US
Pressures
Colombia
to
Spray
Dangerous
Herbicide
in
Eradication
Efforts
6/26/98
Dow Chemical, the makers of Tebuthiuron, warns that the herbicide should only be used "carefully and in controlled situations" and that "it can be very risky in situations where terrain has slopes, rainfall is significant, desirable plants are nearby and application is made under less than ideal circumstances." But that is exactly what the U.S. government has pressured Colombia to agree to do. The warning quoted above, conditions under which Tebuthiuron, marketed under the name Spike 20-P, should not be used, essentially describes the terrain in which coca is grown. American officials have long lobbied for the use of Tebuthiuron because it comes in pellet, rather than spray form, and can be dropped by high-flying planes, thus reducing the risk to pilots, if not to the people on the ground below. But Dow AgroSciences, a subsidiary of Dow Chemical, formerly makers of the defoliant Agent Orange, released a statement saying "Tebuthiuron is not labeled for any use on any crops in Colombia, and it is our desire that the product not be used for coca eradication as well." But Dow's reluctance matters little. Their patent on the herbicide has run out, allowing other companies to manufacture it. No one knows what the long-term effects of Tebuthiuron are in groundwater or on farmland, and critics, including Colombia's environmental minister, Eduardo Verano, question whether such risks are worth taking with the lives of his countrymen. "We need to reconsider the benefits of the chemical war" he told the New York Times. "The more you fumigate, the more the farmers plant. If you fumigate one hectare, they'll grow coca on two more.
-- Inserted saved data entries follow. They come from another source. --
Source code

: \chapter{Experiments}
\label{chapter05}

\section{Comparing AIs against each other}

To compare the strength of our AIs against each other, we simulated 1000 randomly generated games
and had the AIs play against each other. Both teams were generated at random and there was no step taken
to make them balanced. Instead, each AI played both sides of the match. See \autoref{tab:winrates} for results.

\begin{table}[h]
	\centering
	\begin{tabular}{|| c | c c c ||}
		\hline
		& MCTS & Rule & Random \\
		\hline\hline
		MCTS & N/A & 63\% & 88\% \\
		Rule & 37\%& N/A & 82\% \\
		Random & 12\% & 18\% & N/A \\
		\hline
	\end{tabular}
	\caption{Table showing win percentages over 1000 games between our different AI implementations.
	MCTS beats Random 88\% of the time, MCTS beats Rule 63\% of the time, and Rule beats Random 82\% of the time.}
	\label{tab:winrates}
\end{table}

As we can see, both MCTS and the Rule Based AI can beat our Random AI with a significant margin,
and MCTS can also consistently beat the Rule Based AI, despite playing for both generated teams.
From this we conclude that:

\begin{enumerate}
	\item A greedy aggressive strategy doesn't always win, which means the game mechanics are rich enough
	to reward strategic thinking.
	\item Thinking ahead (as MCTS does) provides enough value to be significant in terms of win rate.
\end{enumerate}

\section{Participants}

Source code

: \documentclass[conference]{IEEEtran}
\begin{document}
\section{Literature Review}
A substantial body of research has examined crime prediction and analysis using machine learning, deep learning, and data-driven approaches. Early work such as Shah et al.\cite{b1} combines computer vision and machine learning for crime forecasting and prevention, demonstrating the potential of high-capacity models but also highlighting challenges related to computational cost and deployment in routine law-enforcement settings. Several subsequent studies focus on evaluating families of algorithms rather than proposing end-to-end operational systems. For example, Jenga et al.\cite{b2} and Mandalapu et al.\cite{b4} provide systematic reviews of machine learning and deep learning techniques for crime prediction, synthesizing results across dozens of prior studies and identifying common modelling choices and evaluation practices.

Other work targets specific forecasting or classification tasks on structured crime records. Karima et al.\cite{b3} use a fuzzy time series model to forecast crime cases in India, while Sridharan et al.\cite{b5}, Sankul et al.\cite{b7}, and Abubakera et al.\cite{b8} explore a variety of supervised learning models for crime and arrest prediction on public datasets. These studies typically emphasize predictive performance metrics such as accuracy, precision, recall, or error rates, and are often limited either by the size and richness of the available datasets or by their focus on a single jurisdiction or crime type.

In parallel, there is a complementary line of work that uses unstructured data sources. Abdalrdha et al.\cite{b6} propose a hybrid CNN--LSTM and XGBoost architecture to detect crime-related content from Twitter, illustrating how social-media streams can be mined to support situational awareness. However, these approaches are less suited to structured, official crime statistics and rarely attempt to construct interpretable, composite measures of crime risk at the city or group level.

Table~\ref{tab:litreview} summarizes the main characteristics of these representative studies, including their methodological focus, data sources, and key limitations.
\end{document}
How else do you explain the figures?" The plan, which was drawn up by the State Department's acting assistant Secretary of State for international narcotics and law enforcement affairs, calls for the Colombian military to drop the defoliant, and then only in the southern, rebel-controlled part of the country. The Colombian military, long acknowledged as one of the world's leading abusers of human rights, and more recently as flouting civilian control by the Colombian government, has been engaged in a 35 year-old conflict with rebel guerrillas in the region. It is a war which they have recently admitted they cannot win.